Tiempo escindido
En una fiesta, Luisa (Erica Rivas), la protagonista de Una luz incidente (2015), la última película de Ariel Rotter, contempla con ostensible incomodidad cómo el resto de los invitados se divierten. A prudente distancia observa cómo los demás conversan, cómo bailan y ríen. Ella está sola, vestida de negro. Se mueve entre la multitud festiva. Como un fantasma recorre el espacio, camina por el salón, atraviesa con cautela el jardín con pileta. Es posible escuchar, a lo lejos, la melodía inquieta de una banda de jazz, los aplausos que le siguen a continuación. La cámara registra el caminar incierto de Luisa. Su expresión triste. En un momento de su recorrido cruzará miradas con un hombre. El hombre se acercará a ella y le comentará algo gracioso. Luisa, casi sin querer o casi sin darse cuenta, por primera vez, sonreirá. Sin embargo, volverá de inmediato a retraerse y su sonrisa se convertirá en una mueca apesadumbrada.
La escena seduce por su proceder discreto, por lo que sugiere. Por la reserva en los gestos y movimientos. La escena, y la película en su conjunto, seducen por una disposición particular del tiempo. Un tiempo escindido. La historia, filmada en riguroso blanco y negro, sucede a fines de la década del cincuenta. En Buenos Aires. Luisa perdió recientemente a su marido en un accidente. Y sobrelleva, por un lado, la necesidad de cerrar esa muerte y, por otro, la necesidad de rehacer su vida. Tiene dos hijas pequeñas que mantener. Pertenece a una clase media acomodada, pero debe hacerse cargo de los gastos, pues su marido no ha dejado dinero. Luisa deberá convivir con dos fuerzas íntimas en pugna.
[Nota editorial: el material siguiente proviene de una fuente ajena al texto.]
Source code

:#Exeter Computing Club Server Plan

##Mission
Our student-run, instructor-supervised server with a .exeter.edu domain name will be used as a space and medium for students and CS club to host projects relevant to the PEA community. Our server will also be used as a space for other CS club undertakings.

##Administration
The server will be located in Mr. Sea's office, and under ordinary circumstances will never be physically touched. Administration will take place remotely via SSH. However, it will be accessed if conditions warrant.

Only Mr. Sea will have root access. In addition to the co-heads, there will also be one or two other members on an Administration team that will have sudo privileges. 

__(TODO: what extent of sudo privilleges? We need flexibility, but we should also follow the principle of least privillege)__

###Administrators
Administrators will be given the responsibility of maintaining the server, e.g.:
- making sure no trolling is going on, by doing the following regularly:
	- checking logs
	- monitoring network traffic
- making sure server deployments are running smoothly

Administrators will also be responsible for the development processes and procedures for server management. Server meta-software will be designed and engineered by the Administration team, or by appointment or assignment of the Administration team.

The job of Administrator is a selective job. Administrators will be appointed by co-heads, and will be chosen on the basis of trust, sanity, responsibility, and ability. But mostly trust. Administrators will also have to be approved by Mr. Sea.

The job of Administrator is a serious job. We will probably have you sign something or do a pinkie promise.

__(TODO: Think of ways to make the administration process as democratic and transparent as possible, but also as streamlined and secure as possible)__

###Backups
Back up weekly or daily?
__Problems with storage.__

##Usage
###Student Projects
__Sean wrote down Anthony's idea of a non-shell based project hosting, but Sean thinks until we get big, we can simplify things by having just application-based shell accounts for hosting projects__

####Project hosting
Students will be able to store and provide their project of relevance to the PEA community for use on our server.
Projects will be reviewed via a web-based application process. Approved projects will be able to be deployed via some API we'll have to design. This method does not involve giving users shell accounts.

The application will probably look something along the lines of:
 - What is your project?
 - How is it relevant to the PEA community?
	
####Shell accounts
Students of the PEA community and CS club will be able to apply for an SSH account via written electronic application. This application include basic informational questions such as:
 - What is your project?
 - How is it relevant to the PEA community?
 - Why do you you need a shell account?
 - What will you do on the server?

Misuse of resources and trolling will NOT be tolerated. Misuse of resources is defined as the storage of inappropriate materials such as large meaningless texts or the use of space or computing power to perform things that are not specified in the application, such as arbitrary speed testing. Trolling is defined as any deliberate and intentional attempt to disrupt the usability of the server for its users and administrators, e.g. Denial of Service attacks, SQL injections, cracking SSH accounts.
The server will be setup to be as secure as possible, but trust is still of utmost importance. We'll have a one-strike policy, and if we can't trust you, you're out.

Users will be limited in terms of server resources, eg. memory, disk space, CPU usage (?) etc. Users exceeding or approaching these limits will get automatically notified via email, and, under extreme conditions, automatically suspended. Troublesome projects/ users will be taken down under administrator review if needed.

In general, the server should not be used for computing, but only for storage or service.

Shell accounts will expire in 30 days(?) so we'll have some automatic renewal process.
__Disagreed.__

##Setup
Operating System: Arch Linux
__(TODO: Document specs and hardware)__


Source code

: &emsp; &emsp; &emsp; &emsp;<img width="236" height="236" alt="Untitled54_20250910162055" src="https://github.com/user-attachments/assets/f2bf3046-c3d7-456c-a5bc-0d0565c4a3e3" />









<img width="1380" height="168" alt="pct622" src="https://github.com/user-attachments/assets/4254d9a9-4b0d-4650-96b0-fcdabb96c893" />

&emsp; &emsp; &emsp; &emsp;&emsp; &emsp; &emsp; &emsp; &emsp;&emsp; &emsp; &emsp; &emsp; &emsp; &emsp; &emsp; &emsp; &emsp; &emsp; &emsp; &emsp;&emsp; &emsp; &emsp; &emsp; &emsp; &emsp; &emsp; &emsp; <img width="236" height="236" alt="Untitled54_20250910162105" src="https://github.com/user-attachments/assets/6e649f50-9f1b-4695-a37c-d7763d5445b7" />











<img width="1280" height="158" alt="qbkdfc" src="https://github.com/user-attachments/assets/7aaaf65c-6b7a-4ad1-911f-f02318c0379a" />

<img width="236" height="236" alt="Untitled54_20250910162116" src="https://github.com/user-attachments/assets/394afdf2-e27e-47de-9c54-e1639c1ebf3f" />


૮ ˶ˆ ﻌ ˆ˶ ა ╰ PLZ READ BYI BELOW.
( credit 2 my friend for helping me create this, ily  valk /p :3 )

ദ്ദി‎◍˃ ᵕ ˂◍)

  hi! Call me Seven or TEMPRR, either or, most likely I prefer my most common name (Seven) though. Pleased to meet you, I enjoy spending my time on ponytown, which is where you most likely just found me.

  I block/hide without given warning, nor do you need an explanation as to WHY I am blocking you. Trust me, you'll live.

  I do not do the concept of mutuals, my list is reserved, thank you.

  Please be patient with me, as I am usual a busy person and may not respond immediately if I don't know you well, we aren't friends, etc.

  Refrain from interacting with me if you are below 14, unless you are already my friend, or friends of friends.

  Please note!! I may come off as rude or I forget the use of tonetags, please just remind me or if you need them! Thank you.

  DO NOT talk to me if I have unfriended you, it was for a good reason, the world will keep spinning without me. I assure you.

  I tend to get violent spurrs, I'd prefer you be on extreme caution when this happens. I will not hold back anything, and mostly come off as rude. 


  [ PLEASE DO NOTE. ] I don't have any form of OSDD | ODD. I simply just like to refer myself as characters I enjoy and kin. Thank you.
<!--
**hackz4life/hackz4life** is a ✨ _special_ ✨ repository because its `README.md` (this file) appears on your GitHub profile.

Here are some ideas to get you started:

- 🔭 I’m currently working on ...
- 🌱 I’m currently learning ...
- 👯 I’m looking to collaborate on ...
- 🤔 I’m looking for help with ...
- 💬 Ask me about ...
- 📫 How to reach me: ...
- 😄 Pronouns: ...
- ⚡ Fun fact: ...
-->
El tiempo escindido entonces. El tiempo del duelo, un tiempo dedicado al dolor, a la angustia y al insomnio. Un tiempo muerto. Luisa permanecerá durante el día recostada sin hacer demasiado, tan sólo se ocupará del cuidado de sus hijas, acompañada por una mucama. A la noche, sin poder dormir, planchará camisas que aún no desechó para que la humedad y el desuso no las arruinen. Viajará tras las últimas huellas de su marido. Visitará su oficina, inspeccionará sus cajones.
Mientras tanto, paralelamente, el tiempo de la reconstrucción. El tiempo de las preocupaciones -y prescripciones- sociales. La emergencia tímida del deseo. Su madre buscará acelerar ese tiempo. Insistirá con la necesidad de restablecer su vida, con la urgencia de conocer a alguien que le ofrezca una estructura a partir de la cual sostenerse. “Las nenas la necesitan”, repetirá una y otra vez, incansable, la madre.
Luisa conocerá a Ernesto (Marcelo Subiotto) en una fiesta. Ernesto es un contador de buen pasar que le pedirá con vehemencia casamiento, formar una familia. Persistirá con regalos y planes, con la seguridad de un apellido. Una escena condesará dramáticamente la película. Ernesto le mostrará a Luisa, con la gentileza y galantería propias de un conquistador, su departamento, el paisaje halagador de su futuro hogar juntos. El recorrido, cuyo destino resultará previsible, será interrumpido por el relato de Luisa acerca de la muerte de su marido. Una narración sucinta del accidente que alteró su vida de golpe.
Cierto tono triste y melancólico irá apoderándose de a poco del film de Rotter, sin nunca llegar a ensombrecerlo totalmente. A partir de pocos diálogos y largos silencios. Sobre todo a partir de pequeños gestos. Gestos de resignación o desconsuelo concentrados en la mirada de Luisa, en sus reiterados suspiros y besos forzados. En algún momento, la cámara se alejará con cautela, sigilosamente. Acaso como se ha movido durante toda la historia. Y así insinuará, en secreto, como dejándose por fin llevar, una ausencia y una despedida.